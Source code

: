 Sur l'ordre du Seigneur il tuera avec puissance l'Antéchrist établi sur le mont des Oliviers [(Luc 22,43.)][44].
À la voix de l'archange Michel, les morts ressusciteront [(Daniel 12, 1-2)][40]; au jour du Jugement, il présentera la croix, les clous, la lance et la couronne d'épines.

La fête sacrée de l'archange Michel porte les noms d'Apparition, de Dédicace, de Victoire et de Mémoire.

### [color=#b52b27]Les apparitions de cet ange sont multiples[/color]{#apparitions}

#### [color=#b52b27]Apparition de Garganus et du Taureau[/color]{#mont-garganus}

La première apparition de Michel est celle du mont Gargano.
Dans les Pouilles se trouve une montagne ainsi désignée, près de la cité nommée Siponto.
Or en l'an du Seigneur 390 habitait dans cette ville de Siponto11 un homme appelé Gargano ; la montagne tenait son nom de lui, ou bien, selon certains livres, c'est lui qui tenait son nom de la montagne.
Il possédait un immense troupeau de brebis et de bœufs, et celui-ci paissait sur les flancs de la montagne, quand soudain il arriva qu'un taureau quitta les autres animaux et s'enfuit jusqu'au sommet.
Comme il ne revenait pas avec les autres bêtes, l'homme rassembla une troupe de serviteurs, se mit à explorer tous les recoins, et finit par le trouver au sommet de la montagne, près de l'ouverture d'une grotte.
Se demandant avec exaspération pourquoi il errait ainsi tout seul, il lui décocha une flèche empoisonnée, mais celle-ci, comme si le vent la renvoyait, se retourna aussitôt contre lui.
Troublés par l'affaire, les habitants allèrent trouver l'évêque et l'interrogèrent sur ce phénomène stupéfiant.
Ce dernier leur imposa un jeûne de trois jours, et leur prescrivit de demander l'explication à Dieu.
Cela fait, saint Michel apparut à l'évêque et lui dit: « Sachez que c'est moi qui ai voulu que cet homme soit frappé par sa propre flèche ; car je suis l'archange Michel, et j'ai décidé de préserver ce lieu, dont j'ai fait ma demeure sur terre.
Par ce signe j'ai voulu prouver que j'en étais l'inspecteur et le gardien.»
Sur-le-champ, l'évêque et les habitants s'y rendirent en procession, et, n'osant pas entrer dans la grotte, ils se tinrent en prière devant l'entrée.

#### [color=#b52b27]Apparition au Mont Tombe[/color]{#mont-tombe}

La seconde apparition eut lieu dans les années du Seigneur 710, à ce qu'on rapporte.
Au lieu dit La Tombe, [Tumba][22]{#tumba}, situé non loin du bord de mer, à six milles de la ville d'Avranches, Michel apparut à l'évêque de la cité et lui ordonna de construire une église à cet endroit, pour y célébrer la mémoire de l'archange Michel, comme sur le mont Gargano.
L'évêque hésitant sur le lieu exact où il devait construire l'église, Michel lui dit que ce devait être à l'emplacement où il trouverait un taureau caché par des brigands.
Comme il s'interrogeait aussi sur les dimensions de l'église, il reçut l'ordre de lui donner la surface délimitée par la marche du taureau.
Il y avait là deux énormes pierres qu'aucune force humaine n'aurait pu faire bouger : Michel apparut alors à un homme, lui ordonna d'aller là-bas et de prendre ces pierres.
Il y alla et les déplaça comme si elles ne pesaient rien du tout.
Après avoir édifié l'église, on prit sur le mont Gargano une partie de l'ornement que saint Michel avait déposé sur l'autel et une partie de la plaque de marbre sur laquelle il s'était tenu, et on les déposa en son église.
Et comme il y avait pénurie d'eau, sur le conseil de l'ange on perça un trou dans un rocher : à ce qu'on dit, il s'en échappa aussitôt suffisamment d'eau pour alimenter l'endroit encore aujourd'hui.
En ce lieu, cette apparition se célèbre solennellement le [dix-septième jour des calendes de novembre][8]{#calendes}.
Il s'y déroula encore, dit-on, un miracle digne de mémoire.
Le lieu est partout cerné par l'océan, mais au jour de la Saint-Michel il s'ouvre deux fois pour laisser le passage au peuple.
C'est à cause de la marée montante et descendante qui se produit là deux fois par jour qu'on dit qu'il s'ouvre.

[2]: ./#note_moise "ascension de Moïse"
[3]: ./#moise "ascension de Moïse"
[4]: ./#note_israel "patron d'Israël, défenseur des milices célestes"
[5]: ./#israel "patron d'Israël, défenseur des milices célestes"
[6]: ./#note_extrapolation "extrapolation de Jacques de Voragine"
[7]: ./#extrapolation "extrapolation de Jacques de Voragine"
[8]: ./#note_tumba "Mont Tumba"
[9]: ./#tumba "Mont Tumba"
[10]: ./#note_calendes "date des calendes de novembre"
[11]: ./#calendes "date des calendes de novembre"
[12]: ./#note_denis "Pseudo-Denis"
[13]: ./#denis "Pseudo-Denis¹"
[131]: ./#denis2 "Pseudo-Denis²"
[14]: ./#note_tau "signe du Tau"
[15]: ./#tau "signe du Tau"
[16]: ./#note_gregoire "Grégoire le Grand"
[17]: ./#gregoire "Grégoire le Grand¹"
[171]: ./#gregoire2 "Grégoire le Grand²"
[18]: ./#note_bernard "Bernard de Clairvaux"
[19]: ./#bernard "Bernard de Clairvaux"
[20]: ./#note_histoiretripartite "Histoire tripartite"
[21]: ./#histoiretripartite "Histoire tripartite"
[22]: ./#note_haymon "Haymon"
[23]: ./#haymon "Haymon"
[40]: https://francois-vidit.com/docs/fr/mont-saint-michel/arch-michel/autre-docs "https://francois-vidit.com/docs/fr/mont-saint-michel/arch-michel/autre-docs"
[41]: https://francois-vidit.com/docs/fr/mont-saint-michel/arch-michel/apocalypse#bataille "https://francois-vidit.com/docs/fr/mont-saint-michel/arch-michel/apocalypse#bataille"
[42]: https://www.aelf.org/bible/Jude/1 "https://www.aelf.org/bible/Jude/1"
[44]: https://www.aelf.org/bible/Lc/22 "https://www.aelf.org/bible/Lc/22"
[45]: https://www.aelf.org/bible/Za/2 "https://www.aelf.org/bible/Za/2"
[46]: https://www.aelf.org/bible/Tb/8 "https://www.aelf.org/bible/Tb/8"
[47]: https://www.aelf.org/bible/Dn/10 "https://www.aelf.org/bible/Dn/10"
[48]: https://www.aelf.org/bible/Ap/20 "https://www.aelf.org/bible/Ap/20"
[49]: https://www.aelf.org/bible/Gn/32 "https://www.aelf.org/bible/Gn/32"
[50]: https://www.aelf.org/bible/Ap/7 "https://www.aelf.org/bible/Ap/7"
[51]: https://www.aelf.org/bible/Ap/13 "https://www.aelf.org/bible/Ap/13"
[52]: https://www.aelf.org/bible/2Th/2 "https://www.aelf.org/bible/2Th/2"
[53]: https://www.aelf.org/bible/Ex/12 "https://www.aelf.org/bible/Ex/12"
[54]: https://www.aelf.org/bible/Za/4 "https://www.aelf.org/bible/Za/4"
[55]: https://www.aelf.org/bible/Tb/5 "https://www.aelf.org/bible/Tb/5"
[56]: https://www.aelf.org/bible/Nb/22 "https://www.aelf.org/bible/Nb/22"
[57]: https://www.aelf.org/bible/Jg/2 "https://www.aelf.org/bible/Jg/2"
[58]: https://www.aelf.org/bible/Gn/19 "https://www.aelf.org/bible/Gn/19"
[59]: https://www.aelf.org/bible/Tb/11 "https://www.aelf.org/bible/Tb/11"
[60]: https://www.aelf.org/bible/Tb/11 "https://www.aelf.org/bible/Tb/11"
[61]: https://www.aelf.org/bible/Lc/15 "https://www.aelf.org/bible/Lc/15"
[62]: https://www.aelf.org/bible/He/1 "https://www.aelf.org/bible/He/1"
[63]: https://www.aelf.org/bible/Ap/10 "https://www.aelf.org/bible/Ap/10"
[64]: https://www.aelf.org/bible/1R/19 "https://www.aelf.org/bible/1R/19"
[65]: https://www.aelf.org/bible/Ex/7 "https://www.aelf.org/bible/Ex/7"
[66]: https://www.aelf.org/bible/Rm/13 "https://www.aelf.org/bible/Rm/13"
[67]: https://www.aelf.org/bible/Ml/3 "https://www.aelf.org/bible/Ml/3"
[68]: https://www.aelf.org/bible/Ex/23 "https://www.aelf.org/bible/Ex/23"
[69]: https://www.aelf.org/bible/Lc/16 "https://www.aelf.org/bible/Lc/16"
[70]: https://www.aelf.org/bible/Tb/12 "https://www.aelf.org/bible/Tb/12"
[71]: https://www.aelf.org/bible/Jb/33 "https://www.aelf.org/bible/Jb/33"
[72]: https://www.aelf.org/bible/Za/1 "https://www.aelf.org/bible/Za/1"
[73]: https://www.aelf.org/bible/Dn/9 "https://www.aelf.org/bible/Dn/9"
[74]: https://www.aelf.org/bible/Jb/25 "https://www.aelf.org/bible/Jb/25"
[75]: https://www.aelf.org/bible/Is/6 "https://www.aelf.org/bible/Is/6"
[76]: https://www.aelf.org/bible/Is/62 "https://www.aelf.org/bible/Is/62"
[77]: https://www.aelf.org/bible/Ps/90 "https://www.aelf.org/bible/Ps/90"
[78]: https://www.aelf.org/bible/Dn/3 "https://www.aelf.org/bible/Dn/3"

==

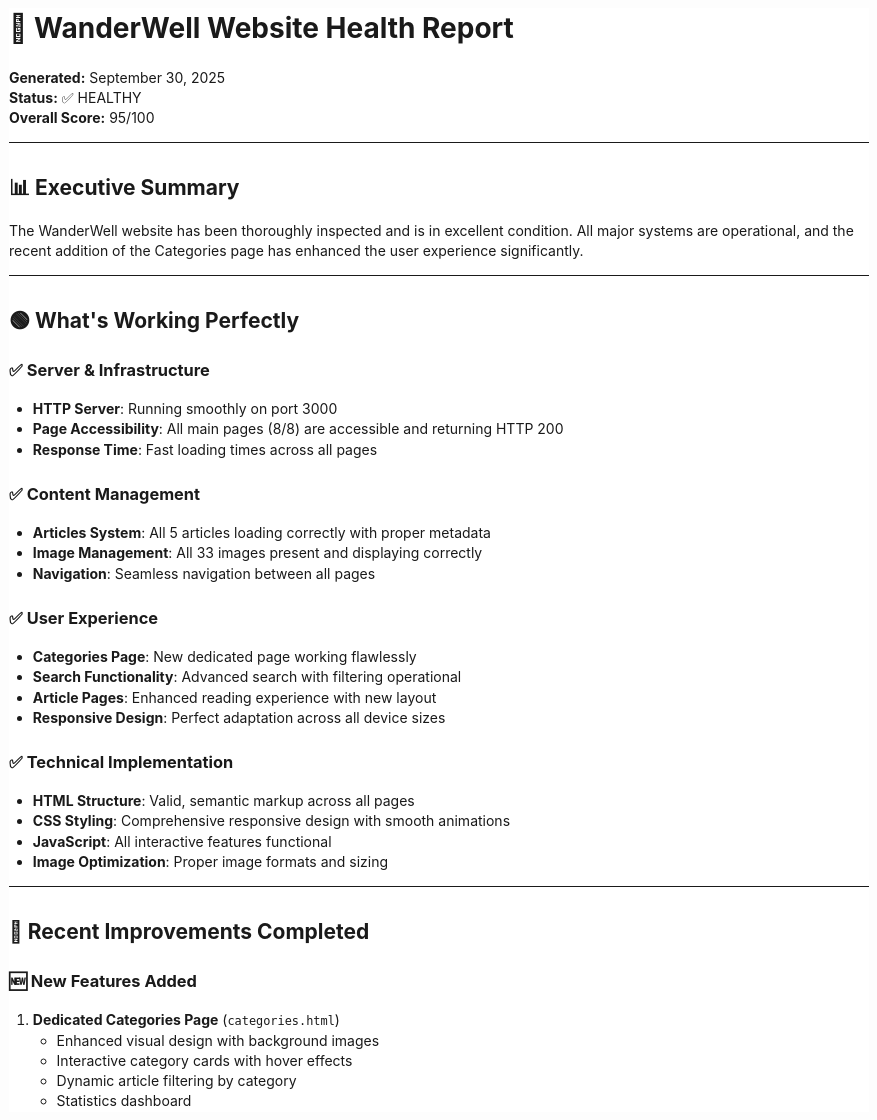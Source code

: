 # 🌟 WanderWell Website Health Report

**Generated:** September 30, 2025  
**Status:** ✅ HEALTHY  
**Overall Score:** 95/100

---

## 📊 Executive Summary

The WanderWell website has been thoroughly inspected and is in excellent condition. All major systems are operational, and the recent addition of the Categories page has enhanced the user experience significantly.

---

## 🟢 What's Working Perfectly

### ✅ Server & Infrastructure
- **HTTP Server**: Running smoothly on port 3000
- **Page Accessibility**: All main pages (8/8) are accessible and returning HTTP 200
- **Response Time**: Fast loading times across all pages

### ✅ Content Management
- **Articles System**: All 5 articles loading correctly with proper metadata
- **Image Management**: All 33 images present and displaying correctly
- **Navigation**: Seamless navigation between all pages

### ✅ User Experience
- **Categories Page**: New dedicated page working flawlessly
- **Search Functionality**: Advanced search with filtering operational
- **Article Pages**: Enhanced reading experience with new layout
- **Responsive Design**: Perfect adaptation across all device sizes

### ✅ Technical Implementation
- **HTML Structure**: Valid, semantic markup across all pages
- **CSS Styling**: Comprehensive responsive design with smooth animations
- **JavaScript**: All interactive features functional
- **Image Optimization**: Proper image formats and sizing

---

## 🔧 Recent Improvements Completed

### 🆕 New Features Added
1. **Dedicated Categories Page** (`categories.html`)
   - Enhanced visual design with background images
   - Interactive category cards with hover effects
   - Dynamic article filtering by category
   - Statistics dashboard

---

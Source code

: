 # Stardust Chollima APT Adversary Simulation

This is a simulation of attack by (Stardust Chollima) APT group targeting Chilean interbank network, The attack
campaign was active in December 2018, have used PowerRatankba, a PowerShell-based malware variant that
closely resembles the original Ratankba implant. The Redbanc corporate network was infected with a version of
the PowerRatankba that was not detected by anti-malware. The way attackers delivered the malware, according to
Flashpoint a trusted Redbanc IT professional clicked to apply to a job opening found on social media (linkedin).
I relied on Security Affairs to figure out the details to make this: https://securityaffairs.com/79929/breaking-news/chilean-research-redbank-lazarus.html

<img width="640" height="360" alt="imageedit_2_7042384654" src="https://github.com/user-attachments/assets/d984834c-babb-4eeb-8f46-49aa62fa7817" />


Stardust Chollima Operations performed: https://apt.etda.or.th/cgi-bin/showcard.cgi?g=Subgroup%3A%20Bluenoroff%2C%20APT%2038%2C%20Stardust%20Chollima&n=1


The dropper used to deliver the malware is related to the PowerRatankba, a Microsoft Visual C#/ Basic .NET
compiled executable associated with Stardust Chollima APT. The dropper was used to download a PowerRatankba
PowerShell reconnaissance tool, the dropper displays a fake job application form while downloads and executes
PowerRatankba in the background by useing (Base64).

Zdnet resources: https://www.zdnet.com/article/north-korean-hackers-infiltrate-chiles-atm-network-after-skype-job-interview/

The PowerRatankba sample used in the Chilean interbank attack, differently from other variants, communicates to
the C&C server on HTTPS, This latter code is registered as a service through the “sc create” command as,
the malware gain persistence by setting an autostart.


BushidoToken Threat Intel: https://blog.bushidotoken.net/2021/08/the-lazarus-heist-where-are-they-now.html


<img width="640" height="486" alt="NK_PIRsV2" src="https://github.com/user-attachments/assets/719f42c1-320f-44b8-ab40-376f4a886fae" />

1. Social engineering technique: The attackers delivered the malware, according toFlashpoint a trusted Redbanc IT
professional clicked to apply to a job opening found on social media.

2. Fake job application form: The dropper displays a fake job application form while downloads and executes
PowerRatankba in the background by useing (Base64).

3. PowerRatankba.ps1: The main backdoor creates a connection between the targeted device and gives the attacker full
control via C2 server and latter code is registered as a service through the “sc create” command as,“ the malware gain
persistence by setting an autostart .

### INSTRUCTIONS FOR THE TASK
Check each line of the entries above for the word "width". List the ones that have it.

### YOUR RESPONSE
<img width="640" height="360" alt="imageedit_2_7042384654" src="https://github.com/user-attachments/assets/d984834c-babb-4eeb-8f46-49aa62fa7817" />
<img width="640" height="486" alt="NK_PIRsV2" src="https://github.com/user-attachments/assets/719f42c1-320f-44b8-ab40-376f4a886fae" />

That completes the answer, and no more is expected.